DME Scammer Prevention Act of 2026 (H.R. 8871)

  • Durable medical equipment (DME) fraud using stolen provider or beneficiary information is rampant in Medicare.
    • 24 percent of Medicare DME payments are improper. 
    • Foreign nationals attempted to bill Medicare over $4 billion for fraudulent urinary catheter claims. 
    • $59 million in fraudulently billed orthotic braces from one fraud scheme involving kickbacks to providers. 
  • Medicare’s outdated, pay-and-chase billing systems make detecting DME fraud difficult. 
    • Over 40,500 paper claims are submitted each year, creating barriers for billing claims to be seamlessly screened by fraud detection technology.
    • DME suppliers currently have a full year to submit claims. 
  • This bill combats DME fraud by enabling better use of technology already in place by requiring DME suppliers to submit electronic billing claims and submit claims within 90 days of the physician order for high-risk items.
  • The policy complements the Trump Administration’s swift actions to crack down on bad actors, like a 6-month nationwide moratorium on Medicare enrollment of new DME suppliers. 
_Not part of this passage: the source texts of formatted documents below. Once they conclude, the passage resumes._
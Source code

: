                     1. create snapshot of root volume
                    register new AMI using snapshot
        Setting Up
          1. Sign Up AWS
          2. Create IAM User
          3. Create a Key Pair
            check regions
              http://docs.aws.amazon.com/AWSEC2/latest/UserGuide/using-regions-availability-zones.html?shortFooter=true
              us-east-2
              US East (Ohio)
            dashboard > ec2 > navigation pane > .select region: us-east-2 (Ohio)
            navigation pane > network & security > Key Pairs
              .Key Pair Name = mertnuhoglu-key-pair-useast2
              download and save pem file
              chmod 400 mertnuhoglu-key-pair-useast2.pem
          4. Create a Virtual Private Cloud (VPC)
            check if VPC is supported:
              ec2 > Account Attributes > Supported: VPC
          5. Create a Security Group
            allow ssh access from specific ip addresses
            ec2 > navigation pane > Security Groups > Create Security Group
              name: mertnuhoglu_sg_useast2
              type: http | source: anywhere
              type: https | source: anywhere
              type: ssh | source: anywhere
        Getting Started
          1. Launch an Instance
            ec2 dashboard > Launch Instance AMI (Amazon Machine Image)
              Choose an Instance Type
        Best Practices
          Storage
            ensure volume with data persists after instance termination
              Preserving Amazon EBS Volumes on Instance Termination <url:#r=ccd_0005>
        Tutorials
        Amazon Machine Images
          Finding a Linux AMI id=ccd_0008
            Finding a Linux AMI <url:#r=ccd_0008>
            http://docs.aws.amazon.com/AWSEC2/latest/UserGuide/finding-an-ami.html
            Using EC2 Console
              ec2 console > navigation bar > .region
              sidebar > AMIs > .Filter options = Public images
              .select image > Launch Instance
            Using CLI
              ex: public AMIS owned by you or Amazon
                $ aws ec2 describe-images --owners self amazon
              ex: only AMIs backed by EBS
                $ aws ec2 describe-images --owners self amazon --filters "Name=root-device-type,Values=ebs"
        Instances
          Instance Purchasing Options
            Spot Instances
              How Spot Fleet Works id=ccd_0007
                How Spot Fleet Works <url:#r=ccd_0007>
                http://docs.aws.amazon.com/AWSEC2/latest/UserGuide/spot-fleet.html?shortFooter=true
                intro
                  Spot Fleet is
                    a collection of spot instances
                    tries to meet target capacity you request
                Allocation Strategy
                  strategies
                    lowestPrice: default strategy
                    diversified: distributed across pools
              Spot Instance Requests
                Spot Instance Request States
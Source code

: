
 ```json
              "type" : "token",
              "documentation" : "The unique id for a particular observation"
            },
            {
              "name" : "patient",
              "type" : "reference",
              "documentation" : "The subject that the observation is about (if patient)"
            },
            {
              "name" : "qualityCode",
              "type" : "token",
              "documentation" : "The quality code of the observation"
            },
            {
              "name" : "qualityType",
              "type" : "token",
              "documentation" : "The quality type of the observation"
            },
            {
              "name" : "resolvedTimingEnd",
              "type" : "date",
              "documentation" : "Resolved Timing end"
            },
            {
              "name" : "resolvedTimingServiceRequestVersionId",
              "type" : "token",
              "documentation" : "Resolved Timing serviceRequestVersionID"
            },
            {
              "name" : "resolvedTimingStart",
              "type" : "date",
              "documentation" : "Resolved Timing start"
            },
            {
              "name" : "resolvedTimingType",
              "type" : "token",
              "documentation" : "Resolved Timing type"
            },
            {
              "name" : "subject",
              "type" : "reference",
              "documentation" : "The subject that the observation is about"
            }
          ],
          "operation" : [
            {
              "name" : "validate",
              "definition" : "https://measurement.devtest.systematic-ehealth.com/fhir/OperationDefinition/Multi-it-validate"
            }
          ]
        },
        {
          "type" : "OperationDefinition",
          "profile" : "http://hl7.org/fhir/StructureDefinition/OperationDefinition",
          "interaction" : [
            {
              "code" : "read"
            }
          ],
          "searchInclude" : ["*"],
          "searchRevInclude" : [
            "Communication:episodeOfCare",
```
Read a fact sheet on the bill here

The bill passed the Committee 25-19.

Recover COVID Unemployment Fraud in Banks Act (H.R. 8873)

  • Department of Labor Inspector General (DOL-OIG) recently found nearly $1 billion in unspent COVID-19 unemployment insurance (UI) funds frozen and held by financial institutions across the country due to fraud. 
  • Without Congressional action, hundreds of millions in taxpayer dollars may go unrecovered
  • The statute of limitations for prosecuting pandemic UI fraud began to expire in March of 2025.
  • The bill establishes a federal task force, led by a National Recovery Coordinator, to coordinate with applicable state agencies to identify federal pandemic UI payments issued on prepaid debit cards held by financial institutions or transferred to state agencies responsible for unclaimed property and coordinate return to the appropriate state agency. 
  • Extends the statute of limitations for criminal prosecution and civil enforcement actions in pandemic unemployment programs from 5 to 10 years 

Read a fact sheet on the bill here

The bill passed the Committee 41-0. 

Preventing Waste, Fraud, and Abuse in TANF Act (H.R. 8872)
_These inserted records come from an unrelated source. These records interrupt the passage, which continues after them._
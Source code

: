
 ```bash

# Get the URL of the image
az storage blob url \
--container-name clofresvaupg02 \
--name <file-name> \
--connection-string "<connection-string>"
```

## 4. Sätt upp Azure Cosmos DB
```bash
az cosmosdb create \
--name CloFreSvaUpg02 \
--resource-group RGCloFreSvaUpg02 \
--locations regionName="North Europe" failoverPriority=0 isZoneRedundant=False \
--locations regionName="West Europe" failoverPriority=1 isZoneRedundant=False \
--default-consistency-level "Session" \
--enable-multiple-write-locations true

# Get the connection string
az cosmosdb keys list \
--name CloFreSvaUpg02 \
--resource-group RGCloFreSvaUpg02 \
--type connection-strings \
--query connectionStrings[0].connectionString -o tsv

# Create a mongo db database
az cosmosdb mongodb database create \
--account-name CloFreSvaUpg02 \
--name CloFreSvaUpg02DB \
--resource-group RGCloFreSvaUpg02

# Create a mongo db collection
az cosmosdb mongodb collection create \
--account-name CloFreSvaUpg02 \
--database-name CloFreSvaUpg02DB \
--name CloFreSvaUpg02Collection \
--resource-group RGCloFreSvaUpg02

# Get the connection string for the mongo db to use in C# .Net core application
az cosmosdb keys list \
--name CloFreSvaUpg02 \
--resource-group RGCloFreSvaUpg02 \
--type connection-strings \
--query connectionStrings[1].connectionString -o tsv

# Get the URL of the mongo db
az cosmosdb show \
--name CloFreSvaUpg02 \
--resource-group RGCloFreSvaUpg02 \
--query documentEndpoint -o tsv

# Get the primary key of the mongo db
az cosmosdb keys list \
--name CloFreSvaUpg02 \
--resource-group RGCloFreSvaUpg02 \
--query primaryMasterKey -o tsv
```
  • A lack of safeguards has made the Temporary Assistance to Needy Families (TANF) easy to abuse. For example, TANF is one of the few federal programs not required to measure improper payments. 
  • In 2025, GAO released a series of five reports that found multiple areas in need of improvement in TANF and confirmed that TANF non-assistance, which constitutes 78 percent of total state spending, lacks basic financial guardrails creating an environment ripe for waste, fraud, and abuse. 
  • The bill requires the Department of Health and Human Services (HHS) to measure and report an annual improper payment rate for TANF and develop a plan to eliminate improper payments. 
  • Establishes a federal income threshold of 200 percent of the federal poverty line to ensure TANF funds are targeted to support families in need
  • Establishes a 3-year period for states to spend TANF funds and limits funds used for a “rainy day fund” to no more than 15 percent of a state’s annual grant award.
  • Requires federal TANF funds to supplement, not supplant, state and local spending. 

Read a fact sheet on the bill here

The bill passed the Committee 23-19.